There are days … when you will call out my name and I will answer, I’ll be just the same.
And there are days when I’m hidden away, and I can’t’ let anyone see me. What can that be?

There are times that I will be the one for you to look to, I’m not overcome. And there are days that I almost stand strong, and I will let myself be known.

Then, like a whisper, it takes me away. Like a tremble, I can’t be the same and I’m left here, like ash in the wind hanging so softly and unsteady.

There are days…

And I dream of life as it was, tall and strong, standing in the sun. Golden hair fell thick all around, and the sun, the wind, and the rain, we were one.

I can almost feel her, once in a while and I can almost see her, here in my smile.
And she is waiting, here in the wings, waiting and wanting to be seen.

Then... Like a whisper, it takes me away, with no answers, I can’t be the same. Like a tremble, I’m helpless to fall into sleep. into tears. into the pain that fills me.

Like a whisper, its all brushed away. With no answers, it was gone in a day. And lying here is all that I have and I can’t let anyone see me. What can that be?

And yes, it has melted my soul and left me hollow, with nothing to hold. Where everyone, was afraid of the cold. I went where no one else would follow.

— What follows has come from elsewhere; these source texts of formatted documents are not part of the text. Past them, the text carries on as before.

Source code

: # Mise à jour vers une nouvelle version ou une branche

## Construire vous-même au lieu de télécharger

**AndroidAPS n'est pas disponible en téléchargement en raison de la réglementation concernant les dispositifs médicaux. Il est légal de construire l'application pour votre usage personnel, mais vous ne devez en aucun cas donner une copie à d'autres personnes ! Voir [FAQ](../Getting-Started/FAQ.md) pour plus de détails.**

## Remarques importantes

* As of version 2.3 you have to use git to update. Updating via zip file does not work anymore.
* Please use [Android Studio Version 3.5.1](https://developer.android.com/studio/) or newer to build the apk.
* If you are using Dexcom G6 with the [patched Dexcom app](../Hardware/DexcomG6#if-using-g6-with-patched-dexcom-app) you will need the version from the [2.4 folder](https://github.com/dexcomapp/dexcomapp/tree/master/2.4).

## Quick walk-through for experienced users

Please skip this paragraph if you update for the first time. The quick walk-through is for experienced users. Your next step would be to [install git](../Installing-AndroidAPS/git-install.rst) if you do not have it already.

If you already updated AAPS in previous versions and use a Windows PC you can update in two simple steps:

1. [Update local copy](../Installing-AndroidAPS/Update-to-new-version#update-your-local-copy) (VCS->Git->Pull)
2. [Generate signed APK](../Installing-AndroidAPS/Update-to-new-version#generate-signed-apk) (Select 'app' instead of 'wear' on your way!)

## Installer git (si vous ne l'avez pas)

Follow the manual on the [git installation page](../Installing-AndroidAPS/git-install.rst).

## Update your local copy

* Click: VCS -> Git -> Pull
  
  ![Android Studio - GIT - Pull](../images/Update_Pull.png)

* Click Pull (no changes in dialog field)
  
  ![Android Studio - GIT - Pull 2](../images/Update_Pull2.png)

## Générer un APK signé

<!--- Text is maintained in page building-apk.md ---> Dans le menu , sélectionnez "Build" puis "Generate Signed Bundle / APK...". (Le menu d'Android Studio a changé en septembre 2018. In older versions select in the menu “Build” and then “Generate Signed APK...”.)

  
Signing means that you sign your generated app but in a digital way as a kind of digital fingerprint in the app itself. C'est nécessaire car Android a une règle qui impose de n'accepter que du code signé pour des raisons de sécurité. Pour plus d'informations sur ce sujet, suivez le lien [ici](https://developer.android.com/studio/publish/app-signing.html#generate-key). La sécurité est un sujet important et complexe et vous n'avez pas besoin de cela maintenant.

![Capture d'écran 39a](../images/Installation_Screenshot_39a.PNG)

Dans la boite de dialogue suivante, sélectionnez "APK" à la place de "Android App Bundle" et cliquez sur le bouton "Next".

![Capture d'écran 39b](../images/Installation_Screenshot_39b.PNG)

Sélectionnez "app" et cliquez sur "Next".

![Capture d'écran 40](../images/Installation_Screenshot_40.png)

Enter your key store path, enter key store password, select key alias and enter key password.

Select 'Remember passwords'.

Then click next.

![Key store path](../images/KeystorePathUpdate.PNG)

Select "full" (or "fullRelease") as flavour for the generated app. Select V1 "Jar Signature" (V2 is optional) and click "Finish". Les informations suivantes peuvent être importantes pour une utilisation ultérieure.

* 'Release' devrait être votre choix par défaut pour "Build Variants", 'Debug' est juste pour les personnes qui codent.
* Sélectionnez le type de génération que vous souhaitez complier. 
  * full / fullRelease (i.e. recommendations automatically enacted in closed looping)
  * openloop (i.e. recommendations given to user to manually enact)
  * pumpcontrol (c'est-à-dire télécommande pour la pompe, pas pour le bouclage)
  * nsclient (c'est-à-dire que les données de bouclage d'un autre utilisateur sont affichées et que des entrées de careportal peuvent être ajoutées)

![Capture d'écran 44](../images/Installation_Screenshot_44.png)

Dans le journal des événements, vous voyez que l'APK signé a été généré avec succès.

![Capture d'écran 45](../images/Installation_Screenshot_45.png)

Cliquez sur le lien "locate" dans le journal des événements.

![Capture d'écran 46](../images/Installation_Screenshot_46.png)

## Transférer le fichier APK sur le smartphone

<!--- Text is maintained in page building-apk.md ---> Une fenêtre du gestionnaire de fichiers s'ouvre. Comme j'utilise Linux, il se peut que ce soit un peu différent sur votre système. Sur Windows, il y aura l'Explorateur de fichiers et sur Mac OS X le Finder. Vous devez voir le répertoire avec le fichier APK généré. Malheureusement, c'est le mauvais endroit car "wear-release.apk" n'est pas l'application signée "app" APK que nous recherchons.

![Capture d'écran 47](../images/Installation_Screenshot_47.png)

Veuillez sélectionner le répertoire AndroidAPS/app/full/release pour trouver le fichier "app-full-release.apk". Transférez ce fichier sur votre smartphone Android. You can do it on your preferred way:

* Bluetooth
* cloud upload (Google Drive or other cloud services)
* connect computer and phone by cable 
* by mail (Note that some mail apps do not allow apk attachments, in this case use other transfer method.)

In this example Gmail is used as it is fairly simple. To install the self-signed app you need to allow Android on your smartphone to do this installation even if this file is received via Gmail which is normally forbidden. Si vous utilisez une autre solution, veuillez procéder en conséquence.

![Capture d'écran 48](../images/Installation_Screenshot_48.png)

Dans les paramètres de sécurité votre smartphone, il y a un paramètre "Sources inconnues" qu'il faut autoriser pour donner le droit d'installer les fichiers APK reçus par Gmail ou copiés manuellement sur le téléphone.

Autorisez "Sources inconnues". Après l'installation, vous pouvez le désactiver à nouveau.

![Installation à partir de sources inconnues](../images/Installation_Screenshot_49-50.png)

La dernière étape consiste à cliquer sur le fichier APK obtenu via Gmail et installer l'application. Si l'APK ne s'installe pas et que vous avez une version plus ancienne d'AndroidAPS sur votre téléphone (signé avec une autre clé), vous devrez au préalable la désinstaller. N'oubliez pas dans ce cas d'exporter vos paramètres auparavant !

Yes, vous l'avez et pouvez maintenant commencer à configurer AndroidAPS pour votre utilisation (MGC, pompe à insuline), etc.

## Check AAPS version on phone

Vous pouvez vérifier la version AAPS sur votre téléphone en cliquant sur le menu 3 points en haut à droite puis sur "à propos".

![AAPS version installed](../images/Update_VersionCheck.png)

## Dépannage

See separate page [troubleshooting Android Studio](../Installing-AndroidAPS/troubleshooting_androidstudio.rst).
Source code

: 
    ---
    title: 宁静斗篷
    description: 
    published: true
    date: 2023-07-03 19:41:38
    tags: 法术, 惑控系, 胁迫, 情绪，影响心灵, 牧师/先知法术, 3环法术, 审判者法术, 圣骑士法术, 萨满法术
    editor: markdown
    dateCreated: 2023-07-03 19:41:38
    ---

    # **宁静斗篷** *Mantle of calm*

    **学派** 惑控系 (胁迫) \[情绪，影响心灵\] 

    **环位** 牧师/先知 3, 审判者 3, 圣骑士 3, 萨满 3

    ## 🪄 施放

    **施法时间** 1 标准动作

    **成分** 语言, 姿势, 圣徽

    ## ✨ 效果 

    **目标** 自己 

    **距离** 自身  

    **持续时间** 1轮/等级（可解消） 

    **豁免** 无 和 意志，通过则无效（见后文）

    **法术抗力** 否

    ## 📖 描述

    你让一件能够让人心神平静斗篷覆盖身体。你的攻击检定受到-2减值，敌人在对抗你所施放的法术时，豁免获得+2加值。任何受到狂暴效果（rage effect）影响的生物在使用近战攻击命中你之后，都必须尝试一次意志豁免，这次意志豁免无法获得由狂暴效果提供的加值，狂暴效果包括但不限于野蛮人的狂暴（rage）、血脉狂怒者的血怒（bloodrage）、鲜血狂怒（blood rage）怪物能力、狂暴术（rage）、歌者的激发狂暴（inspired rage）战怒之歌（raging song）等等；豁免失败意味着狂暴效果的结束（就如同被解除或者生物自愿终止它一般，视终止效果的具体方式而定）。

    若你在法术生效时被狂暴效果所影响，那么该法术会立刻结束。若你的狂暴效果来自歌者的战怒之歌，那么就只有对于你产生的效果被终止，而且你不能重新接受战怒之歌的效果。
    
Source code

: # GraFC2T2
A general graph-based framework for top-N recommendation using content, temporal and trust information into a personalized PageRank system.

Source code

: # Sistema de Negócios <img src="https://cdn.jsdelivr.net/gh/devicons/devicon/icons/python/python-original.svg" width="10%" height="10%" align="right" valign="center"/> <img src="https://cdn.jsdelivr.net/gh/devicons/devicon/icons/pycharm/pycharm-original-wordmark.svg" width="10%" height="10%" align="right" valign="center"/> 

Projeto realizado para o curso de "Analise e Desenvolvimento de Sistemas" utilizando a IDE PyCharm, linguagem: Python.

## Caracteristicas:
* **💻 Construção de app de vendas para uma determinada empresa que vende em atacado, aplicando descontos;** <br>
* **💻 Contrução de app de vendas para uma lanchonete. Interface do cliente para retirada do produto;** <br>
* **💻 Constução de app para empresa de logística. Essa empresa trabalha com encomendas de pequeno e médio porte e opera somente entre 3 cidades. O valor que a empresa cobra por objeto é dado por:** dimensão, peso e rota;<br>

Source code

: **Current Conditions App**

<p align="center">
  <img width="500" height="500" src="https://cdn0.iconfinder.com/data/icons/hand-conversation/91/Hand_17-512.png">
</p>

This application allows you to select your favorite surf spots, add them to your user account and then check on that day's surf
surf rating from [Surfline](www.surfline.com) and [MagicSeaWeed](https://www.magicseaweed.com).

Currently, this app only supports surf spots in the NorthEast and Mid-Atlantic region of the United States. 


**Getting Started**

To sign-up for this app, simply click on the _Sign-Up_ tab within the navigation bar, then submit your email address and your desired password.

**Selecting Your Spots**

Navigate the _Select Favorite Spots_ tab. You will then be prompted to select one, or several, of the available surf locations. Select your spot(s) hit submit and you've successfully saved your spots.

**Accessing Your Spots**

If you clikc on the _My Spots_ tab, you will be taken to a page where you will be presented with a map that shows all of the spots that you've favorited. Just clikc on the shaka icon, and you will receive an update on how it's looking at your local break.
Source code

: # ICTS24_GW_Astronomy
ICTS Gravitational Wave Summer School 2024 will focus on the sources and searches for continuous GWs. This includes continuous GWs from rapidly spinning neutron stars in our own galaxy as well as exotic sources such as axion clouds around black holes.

There are days that I rise like the sun, and I’m hoping that this might be the one.And I’ll own it, leaving nothing undone and it seems that I might see her, that I might be her.

And then…in a heartbeat, it all fades away, like a sweet dream, a watercolor in the rain. Like a childhood that we barely recall, and at the time there was such wonder in it all.
And I’ve been sleeping my life away, and I was hoping, just hoping for the day.

Then…like a whisper, she pulls at me sleeve and says “Come with me to the life left to lead." And like a heartache that never quite leaves, the one you can’t help but to return to.
You still miss her… like a whisper.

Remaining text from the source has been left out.